*INSTRUCTIONS TO FOLLOW:* Reproduce every entry exactly as written.

Saved data entries:
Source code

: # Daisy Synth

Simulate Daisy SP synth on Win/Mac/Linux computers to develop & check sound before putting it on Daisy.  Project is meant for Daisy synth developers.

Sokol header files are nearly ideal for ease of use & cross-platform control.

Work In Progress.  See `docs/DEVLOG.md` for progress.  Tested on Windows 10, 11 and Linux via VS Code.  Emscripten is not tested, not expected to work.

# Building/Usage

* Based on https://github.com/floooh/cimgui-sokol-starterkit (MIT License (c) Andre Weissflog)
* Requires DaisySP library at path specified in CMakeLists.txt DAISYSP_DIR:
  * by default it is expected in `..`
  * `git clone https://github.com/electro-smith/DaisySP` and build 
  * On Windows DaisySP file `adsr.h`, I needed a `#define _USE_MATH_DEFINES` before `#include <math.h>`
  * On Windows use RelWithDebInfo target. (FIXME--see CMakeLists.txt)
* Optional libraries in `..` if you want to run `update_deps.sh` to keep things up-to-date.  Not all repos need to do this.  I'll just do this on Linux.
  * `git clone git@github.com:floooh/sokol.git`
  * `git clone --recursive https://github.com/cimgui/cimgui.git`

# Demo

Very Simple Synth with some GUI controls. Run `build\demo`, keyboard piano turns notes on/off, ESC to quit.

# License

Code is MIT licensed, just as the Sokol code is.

*ANSWER AREA:*
Source code

: # Daisy Synth

Simulate Daisy SP synth on Win/Mac/Linux computers to develop & check sound before putting it on Daisy.  Project is meant for Daisy synth developers.

Sokol header files are nearly ideal for ease of use & cross-platform control.

Work In Progress.  See `docs/DEVLOG.md` for progress.  Tested on Windows 10, 11 and Linux via VS Code.  Emscripten is not tested, not expected to work.

# Building/Usage

* Based on https://github.com/floooh/cimgui-sokol-starterkit (MIT License (c) Andre Weissflog)
* Requires DaisySP library at path specified in CMakeLists.txt DAISYSP_DIR:
  * by default it is expected in `..`
  * `git clone https://github.com/electro-smith/DaisySP` and build 
  * On Windows DaisySP file `adsr.h`, I needed a `#define _USE_MATH_DEFINES` before `#include <math.h>`
  * On Windows use RelWithDebInfo target. (FIXME--see CMakeLists.txt)
* Optional libraries in `..` if you want to run `update_deps.sh` to keep things up-to-date.  Not all repos need to do this.  I'll just do this on Linux.
  * `git clone git@github.com:floooh/sokol.git`
  * `git clone --recursive https://github.com/cimgui/cimgui.git`

# Demo

Very Simple Synth with some GUI controls. Run `build\demo`, keyboard piano turns notes on/off, ESC to quit.

# License

Code is MIT licensed, just as the Sokol code is.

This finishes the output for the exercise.